Which lines of the entries below run from the one holding "Страницы могут быть" to the one holding "Страницы могут ссылаться друг на друга.", inclusive? Set down exactly those lines and no others.

═══ Records to process

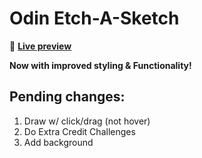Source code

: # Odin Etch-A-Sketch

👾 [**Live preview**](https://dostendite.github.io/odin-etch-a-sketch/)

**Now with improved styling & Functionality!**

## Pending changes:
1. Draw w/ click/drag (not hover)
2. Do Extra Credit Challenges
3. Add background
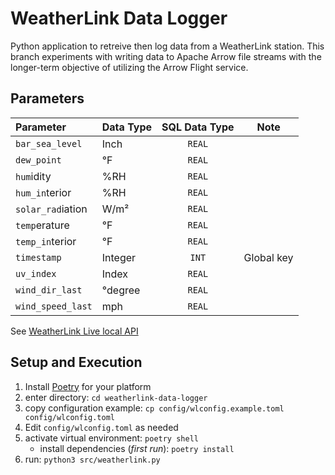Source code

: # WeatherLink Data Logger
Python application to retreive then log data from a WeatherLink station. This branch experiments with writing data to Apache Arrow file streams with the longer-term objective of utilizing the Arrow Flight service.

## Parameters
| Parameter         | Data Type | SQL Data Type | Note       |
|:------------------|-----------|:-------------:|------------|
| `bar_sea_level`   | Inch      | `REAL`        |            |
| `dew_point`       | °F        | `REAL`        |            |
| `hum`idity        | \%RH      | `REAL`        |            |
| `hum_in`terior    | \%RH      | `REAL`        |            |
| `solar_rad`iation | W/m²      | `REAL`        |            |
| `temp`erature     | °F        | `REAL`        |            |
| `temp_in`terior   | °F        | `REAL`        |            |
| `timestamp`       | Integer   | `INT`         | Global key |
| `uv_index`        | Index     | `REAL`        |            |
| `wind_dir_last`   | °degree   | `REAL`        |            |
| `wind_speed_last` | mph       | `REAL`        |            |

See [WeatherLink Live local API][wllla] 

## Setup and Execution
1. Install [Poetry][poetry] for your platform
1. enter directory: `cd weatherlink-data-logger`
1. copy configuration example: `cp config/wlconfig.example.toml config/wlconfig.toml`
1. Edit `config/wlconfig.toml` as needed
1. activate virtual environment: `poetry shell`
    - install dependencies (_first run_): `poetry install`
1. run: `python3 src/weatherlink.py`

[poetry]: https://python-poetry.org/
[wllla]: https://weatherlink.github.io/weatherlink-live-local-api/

══════
═══ Records to process

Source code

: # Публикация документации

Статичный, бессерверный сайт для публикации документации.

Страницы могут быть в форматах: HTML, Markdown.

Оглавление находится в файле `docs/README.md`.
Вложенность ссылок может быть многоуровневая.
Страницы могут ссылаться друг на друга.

══════

Solution below =>
Страницы могут быть в форматах: HTML, Markdown.

Оглавление находится в файле `docs/README.md`.
Вложенность ссылок может быть многоуровневая.
Страницы могут ссылаться друг на друга.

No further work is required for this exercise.